What do you guys think? Wrong or could the neglect of clothes, food and love be subsumed under Paul's desertion? Is this what Paul is alluding to?


----------



## Edward (Jul 21, 2015)

Not going to watch the video, but there are only two grounds for divorce - infidelity and desertion. There has been significant debate in recent years as to what might be encompassed under each of those words. If someone has identified additional, non-Biblical, grounds, then those would be non-Biblical. I would refer you to the Westminster Confession: "Although the corruption of man be such as is apt to study arguments unduly to put asunder those whom God has joined together in marriage: yet, nothing but adultery, or such wilful desertion as can no way be remedied by the Church, or civil magistrate, is cause sufficient of dissolving the bond of marriage".


----------



## arapahoepark (Jul 21, 2015)

Bahsen seems to agree with Instone Brewer....
http://www.cmfnow.com/articles/pe058.htm


----------



## Andrew P.C. (Jul 21, 2015)

Trent,

I'm not going to defend Bahnsen, but I will say those two articles are coming to different conclusions. Bahnsen IS NOT saying the same thing as Instone. Instone is quite clear he rejects the basic biblical principles. First, Instone quotes from the Ketubah which is an outside Rabbinic source. Then he makes his claims on such a source _rather then the bible_. Second, Bahnsen is starting with the two biblical allowances for divorce (however, he is using the Law to back his arguments AND he is a theonomist which would make him more consistent). Third, I think you need to re-read Bahsen and really look at what he is saying. While Instone is using an outside source to give bogus (unbiblical) conclusions, Bahsen is searching the Word of God to give an answer.


----------



## yeutter (Jul 21, 2015)

Prof. Robert Gagnon posted his links to his written works on divorce and remarriage in the teachings of Jesus and St. Paul on his Facebook page. This includes his interactions with Dr. Instone Brewer.


----------



## arapahoepark (Jul 22, 2015)

What intrigues me on the issue is that it _seems_ Instone Brewer is defending, to a degree, the Third use of the moral law. The principles of the case study, he believes would apply to all wives not just slave wives, something Bahnsen agrees with. I do feel uneasy of the idea of divorce for 'neglect' which as Gagnon has said is big enough to drive a truck through. I do think this 'new view' does need to be examined and refuted if not Biblical.
What do you think?


----------



## Ken (Jul 22, 2015)

Here is what Jesus said concerning the matter of divorce:
Matthew 5:32: _"32 but I say unto you, That whosoever shall put away his wife, saving for the cause of fornication, causeth her to commit adultery: and whosoever shall marry her that is divorced committeth adultery."_

God bless you and keep you,
Ken


----------



## arapahoepark (Jul 24, 2015)

Any other thoughts on Exodus 21:10 and its application for today, if there are any?


----------



## Ken (Jul 24, 2015)

arap said:


> Any other thoughts on Exodus 21:10 and its application for today, if there are any?

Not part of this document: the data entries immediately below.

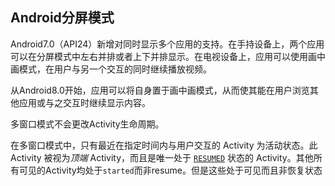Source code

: ## Android分屏模式

Android7.0（API24）新增对同时显示多个应用的支持。在手持设备上，两个应用可以在分屏模式中左右并排或者上下并排显示。在电视设备上，应用可以使用画中画模式，在用户与另一个交互的同时继续播放视频。

从Android8.0开始，应用可以将自身置于画中画模式，从而使其能在用户浏览其他应用或与之交互时继续显示内容。

多窗口模式不会更改Activity生命周期。

在多窗口模式中，只有最近在指定时间内与用户交互的 Activity 为活动状态。此 Activity 被视为*顶端* Activity，而且是唯一处于 [`RESUMED`](https://developer.android.com/reference/androidx/lifecycle/Lifecycle.State.html?hl=zh-cn) 状态的 Activity。其他所有可见的Activity均处于`started`而非resume。但是这些处于可见而且非恢复状态

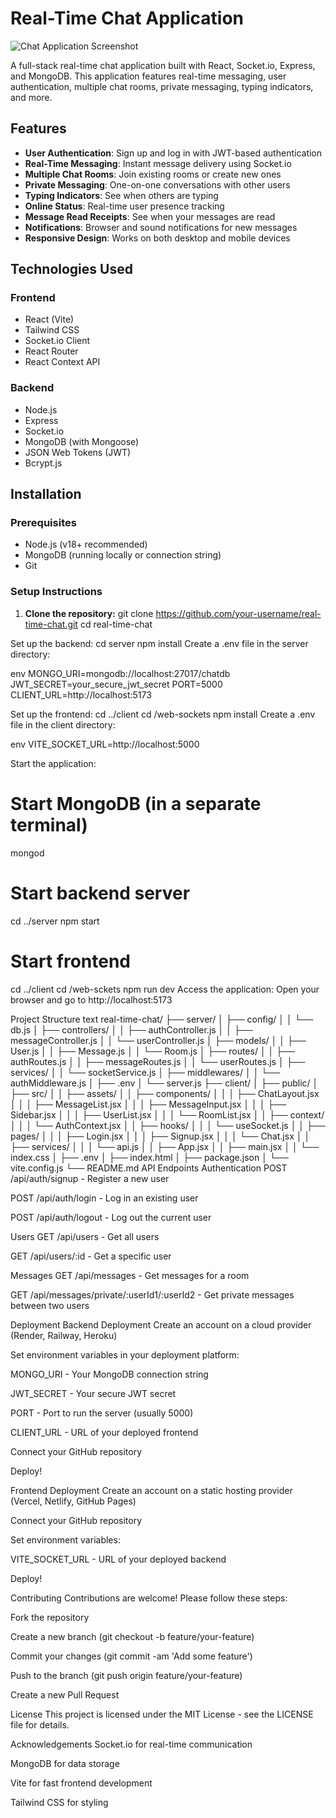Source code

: # Real-Time Chat Application

![Chat Application Screenshot](./screenshot.png) <!-- Add your screenshot path here -->

A full-stack real-time chat application built with React, Socket.io, Express, and MongoDB. This application features real-time messaging, user authentication, multiple chat rooms, private messaging, typing indicators, and more.

## Features

- **User Authentication**: Sign up and log in with JWT-based authentication
- **Real-Time Messaging**: Instant message delivery using Socket.io
- **Multiple Chat Rooms**: Join existing rooms or create new ones
- **Private Messaging**: One-on-one conversations with other users
- **Typing Indicators**: See when others are typing
- **Online Status**: Real-time user presence tracking
- **Message Read Receipts**: See when your messages are read
- **Notifications**: Browser and sound notifications for new messages
- **Responsive Design**: Works on both desktop and mobile devices

## Technologies Used

### Frontend
- React (Vite)
- Tailwind CSS
- Socket.io Client
- React Router
- React Context API

### Backend
- Node.js
- Express
- Socket.io
- MongoDB (with Mongoose)
- JSON Web Tokens (JWT)
- Bcrypt.js

## Installation

### Prerequisites
- Node.js (v18+ recommended)
- MongoDB (running locally or connection string)
- Git

### Setup Instructions

1. **Clone the repository:**
git clone https://github.com/your-username/real-time-chat.git
cd real-time-chat

Set up the backend:
cd server
npm install
Create a .env file in the server directory:

env
MONGO_URI=mongodb://localhost:27017/chatdb
JWT_SECRET=your_secure_jwt_secret
PORT=5000
CLIENT_URL=http://localhost:5173

Set up the frontend:
cd ../client
cd /web-sockets
npm install
Create a .env file in the client directory:

env
VITE_SOCKET_URL=http://localhost:5000

Start the application:


# Start MongoDB (in a separate terminal)
mongod

# Start backend server
cd ../server
npm start

# Start frontend
cd ../client
cd /web-sckets
npm run dev
Access the application:
Open your browser and go to http://localhost:5173

Project Structure
text
real-time-chat/
├── server/
│   ├── config/
│   │   └── db.js
│   ├── controllers/
│   │   ├── authController.js
│   │   ├── messageController.js
│   │   └── userController.js
│   ├── models/
│   │   ├── User.js
│   │   ├── Message.js
│   │   └── Room.js
│   ├── routes/
│   │   ├── authRoutes.js
│   │   ├── messageRoutes.js
│   │   └── userRoutes.js
│   ├── services/
│   │   └── socketService.js
│   ├── middlewares/
│   │   └── authMiddleware.js
│   ├── .env
│   └── server.js
├── client/
│   ├── public/
│   ├── src/
│   │   ├── assets/
│   │   ├── components/
│   │   │   ├── ChatLayout.jsx
│   │   │   ├── MessageList.jsx
│   │   │   ├── MessageInput.jsx
│   │   │   ├── Sidebar.jsx
│   │   │   ├── UserList.jsx
│   │   │   └── RoomList.jsx
│   │   ├── context/
│   │   │   └── AuthContext.jsx
│   │   ├── hooks/
│   │   │   └── useSocket.js
│   │   ├── pages/
│   │   │   ├── Login.jsx
│   │   │   ├── Signup.jsx
│   │   │   └── Chat.jsx
│   │   ├── services/
│   │   │   └── api.js
│   │   ├── App.jsx
│   │   ├── main.jsx
│   │   └── index.css
│   ├── .env
│   ├── index.html
│   ├── package.json
│   └── vite.config.js
└── README.md
API Endpoints
Authentication
POST /api/auth/signup - Register a new user

POST /api/auth/login - Log in an existing user

POST /api/auth/logout - Log out the current user

Users
GET /api/users - Get all users

GET /api/users/:id - Get a specific user

Messages
GET /api/messages - Get messages for a room

GET /api/messages/private/:userId1/:userId2 - Get private messages between two users

Deployment
Backend Deployment
Create an account on a cloud provider (Render, Railway, Heroku)

Set environment variables in your deployment platform:

MONGO_URI - Your MongoDB connection string

JWT_SECRET - Your secure JWT secret

PORT - Port to run the server (usually 5000)

CLIENT_URL - URL of your deployed frontend

Connect your GitHub repository

Deploy!

Frontend Deployment
Create an account on a static hosting provider (Vercel, Netlify, GitHub Pages)

Connect your GitHub repository

Set environment variables:

VITE_SOCKET_URL - URL of your deployed backend

Deploy!

Contributing
Contributions are welcome! Please follow these steps:

Fork the repository

Create a new branch (git checkout -b feature/your-feature)

Commit your changes (git commit -am 'Add some feature')

Push to the branch (git push origin feature/your-feature)

Create a new Pull Request

License
This project is licensed under the MIT License - see the LICENSE file for details.

Acknowledgements
Socket.io for real-time communication

MongoDB for data storage

Vite for fast frontend development

Tailwind CSS for styling
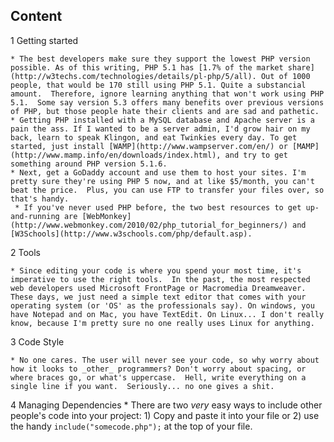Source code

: ## Content
1 Getting started

    * The best developers make sure they support the lowest PHP version possible. As of this writing, PHP 5.1 has [1.7% of the market share](http://w3techs.com/technologies/details/pl-php/5/all). Out of 1000 people, that would be 170 still using PHP 5.1. Quite a substancial amount.  Therefore, ignore learning anything that won't work using PHP 5.1.  Some say version 5.3 offers many benefits over previous versions of PHP, but those people hate their clients and are sad and pathetic.
    * Getting PHP installed with a MySQL database and Apache server is a pain the ass. If I wanted to be a server admin, I'd grow hair on my back, learn to speak Klingon, and eat Twinkies every day. To get started, just install [WAMP](http://www.wampserver.com/en/) or [MAMP](http://www.mamp.info/en/downloads/index.html), and try to get something around PHP version 5.1.6.
    * Next, get a GoDaddy account and use them to host your sites. I'm pretty sure they're using PHP 5 now, and at like $5/month, you can't beat the price.  Plus, you can use FTP to transfer your files over, so that's handy.
     * If you've never used PHP before, the two best resources to get up-and-running are [WebMonkey](http://www.webmonkey.com/2010/02/php_tutorial_for_beginners/) and [W3Schools](http://www.w3schools.com/php/default.asp).
     
     
2 Tools

    * Since editing your code is where you spend your most time, it's imperative to use the right tools.  In the past, the most respected web developers used Microsoft FrontPage or Macromedia Dreamweaver.  These days, we just need a simple text editor that comes with your operating system (or 'OS' as the professionals say). On windows, you have Notepad and on Mac, you have TextEdit. On Linux... I don't really know, because I'm pretty sure no one really uses Linux for anything. 
    
    
3 Code Style

    * No one cares. The user will never see your code, so why worry about how it looks to _other_ programmers? Don't worry about spacing, or where braces go, or what's uppercase.  Hell, write everything on a single line if you want.  Seriously... no one gives a shit.
    
    
4 Managing Dependencies 
    * There are two *very* easy ways to include other people's code into your project: 1) Copy and paste it into your file or 2) use the handy `include("somecode.php");` at the top of your file.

How about Deuteronomy 24:1: "_1 When a man hath taken a wife, and married her, and it come to pass that she find no favour in his eyes, because he hath found some uncleanness in her: then let him write her a bill of divorcement, and give it in her hand, and send her out of his house._"

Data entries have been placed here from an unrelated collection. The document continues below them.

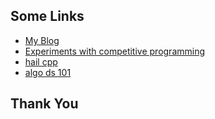 ## Some Links

* [My Blog](https://blog.ahampriyanshu.com/)
* [Experiments with competitive programming](https://cp.ahampriyanshu.com/)
* [hail cpp](https://cpp.ahampriyanshu.com/)
* [algo ds 101](https://dsa.ahampriyanshu.com/)

## Thank You
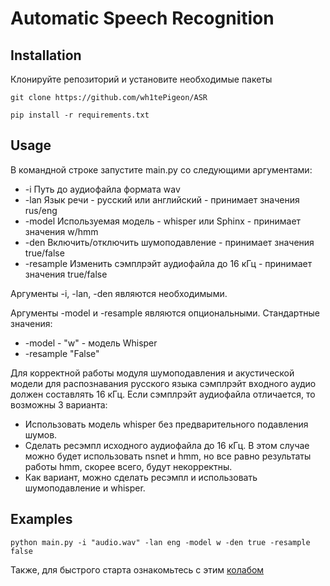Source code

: # Automatic Speech Recognition

## Installation
Клонируйте репозиторий и установите необходимые пакеты

`git clone https://github.com/wh1tePigeon/ASR`

`pip install -r requirements.txt`


## Usage
В командной строке запустите main.py со следующими аргументами:
- -i Путь до аудиофайла формата wav
- -lan Язык речи - русский или английский - принимает значения rus/eng
- -model Используемая модель - whisper или Sphinx - принимает значения w/hmm
- -den Включить/отключить шумоподавление - принимает значения true/false
- -resample Изменить сэмплрэйт аудиофайла до 16 кГц - принимает значения true/false


Аргументы -i, -lan, -den являются необходимыми.


Аргументы -model и -resample являются опциональными. Стандартные значения:
- -model - "w" - модель Whisper
- -resample "False"


Для корректной работы модуля шумоподавления и акустической модели для распознавания русского языка сэмплрэйт входного аудио должен составлять 16 кГц. Если сэмплрэйт аудиофайла отличается, то возможны 3 варианта:
- Использовать модель whisper без предварительного подавления шумов.
- Сделать ресэмпл исходного аудиофайла до 16 кГц. В этом случае можно будет использовать nsnet и hmm, но все равно результаты работы hmm, скорее всего, будут некорректны.
- Как вариант, можно сделать ресэмпл и использовать шумоподавление и whisper.


## Examples
`python main.py -i "audio.wav" -lan eng -model w -den true -resample false`


Также, для быстрого старта ознакомьтесь с этим [колабом](https://colab.research.google.com/drive/16LtRL7bIMZw7cEed1fRsXJw0zI6LnqRc?usp=sharing)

This was being disputed during the first century between the more liberal followers of Hillel and the stricter followers of Shammai, these are two roots of Judaism. The school of Hillel claimed that divorce could be for as trivial a reason as burning a meal or being too fat; whereas, the school of Shammai believed the law was clear that it must be much more serious, for infidelity.

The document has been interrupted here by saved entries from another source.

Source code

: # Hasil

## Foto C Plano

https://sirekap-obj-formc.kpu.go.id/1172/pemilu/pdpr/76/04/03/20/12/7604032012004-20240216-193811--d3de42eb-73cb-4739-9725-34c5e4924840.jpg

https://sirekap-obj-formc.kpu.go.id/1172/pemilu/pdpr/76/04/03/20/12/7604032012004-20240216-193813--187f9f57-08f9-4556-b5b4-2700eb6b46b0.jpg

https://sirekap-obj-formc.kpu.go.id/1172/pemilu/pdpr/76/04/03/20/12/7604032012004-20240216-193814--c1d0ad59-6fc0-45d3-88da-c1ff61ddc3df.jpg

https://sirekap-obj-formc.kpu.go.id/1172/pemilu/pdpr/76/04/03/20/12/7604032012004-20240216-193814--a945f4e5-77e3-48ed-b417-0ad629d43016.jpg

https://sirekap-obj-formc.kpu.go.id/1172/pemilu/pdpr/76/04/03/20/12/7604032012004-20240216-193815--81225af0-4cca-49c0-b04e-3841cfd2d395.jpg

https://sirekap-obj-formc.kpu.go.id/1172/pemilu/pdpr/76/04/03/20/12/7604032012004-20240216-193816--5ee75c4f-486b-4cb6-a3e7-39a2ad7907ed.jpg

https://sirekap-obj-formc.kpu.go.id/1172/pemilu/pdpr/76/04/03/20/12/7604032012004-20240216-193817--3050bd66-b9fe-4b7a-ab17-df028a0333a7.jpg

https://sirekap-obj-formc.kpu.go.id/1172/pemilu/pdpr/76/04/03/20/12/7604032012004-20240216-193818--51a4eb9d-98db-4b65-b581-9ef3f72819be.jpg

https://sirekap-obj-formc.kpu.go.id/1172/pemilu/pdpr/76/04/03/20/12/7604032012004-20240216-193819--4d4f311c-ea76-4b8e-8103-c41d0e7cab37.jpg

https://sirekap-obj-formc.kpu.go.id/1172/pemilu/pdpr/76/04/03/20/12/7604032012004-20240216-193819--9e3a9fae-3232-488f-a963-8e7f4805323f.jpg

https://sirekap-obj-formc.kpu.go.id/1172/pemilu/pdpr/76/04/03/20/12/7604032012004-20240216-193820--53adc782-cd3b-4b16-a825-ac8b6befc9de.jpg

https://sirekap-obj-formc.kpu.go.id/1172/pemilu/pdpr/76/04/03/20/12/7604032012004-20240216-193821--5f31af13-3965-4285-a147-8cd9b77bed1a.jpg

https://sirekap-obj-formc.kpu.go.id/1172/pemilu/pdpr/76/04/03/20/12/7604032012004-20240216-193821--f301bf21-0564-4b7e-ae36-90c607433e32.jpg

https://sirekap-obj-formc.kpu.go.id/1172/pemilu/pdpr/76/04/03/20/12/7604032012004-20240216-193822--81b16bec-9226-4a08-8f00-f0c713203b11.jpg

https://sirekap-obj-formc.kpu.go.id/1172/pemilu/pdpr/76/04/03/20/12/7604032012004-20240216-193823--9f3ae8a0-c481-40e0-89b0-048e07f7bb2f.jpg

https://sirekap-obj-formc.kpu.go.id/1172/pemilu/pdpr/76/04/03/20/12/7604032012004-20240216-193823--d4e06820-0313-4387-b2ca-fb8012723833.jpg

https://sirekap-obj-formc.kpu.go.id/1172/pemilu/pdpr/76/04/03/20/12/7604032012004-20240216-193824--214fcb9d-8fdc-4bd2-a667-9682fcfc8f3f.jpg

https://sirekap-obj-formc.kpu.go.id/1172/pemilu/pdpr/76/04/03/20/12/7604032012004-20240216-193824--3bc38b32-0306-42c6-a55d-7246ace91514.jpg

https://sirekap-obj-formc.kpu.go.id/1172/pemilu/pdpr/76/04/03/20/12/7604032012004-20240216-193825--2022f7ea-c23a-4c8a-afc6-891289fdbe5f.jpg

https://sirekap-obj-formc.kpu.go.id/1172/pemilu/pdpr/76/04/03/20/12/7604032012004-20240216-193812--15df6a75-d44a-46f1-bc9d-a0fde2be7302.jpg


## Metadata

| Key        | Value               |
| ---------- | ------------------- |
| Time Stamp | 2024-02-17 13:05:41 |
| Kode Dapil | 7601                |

9:10 A The House of Shammai say, “A man should divorce his wife only because he has found grounds for it in unchastity,
B “since it is said, Because he has found in her indecency in anything (Deut. 24:1 ).”
C And the House of Hillel say, “Even if she spoiled his dish,
D “since it is said, Because he has found in her indecency in anything.
E R. Aqiba says, “Even if he found someone else prettier than she,
F “since it is said, And it shall be if she find no favor in his eyes (Deut. 24:1).”
Neusner, J. (1988). The Mishnah : A new translation (p. 487). New Haven, CT: Yale University Press.

This fierce debate between the two houses Judiasim could very well be what prompted this conversation with Jesus:
Matthew 19:7–9: "_7 They say unto him, Why did Moses then command to give a writing of divorcement, and to put her away? 8 He saith unto them, Moses because of the hardness of your hearts suffered you to put away your wives: but from the beginning it was not so. 9 And I say unto you, Whosoever shall put away his wife, except it be for fornication, and shall marry another, committeth adultery: and whoso marrieth her which is put away doth commit adultery._"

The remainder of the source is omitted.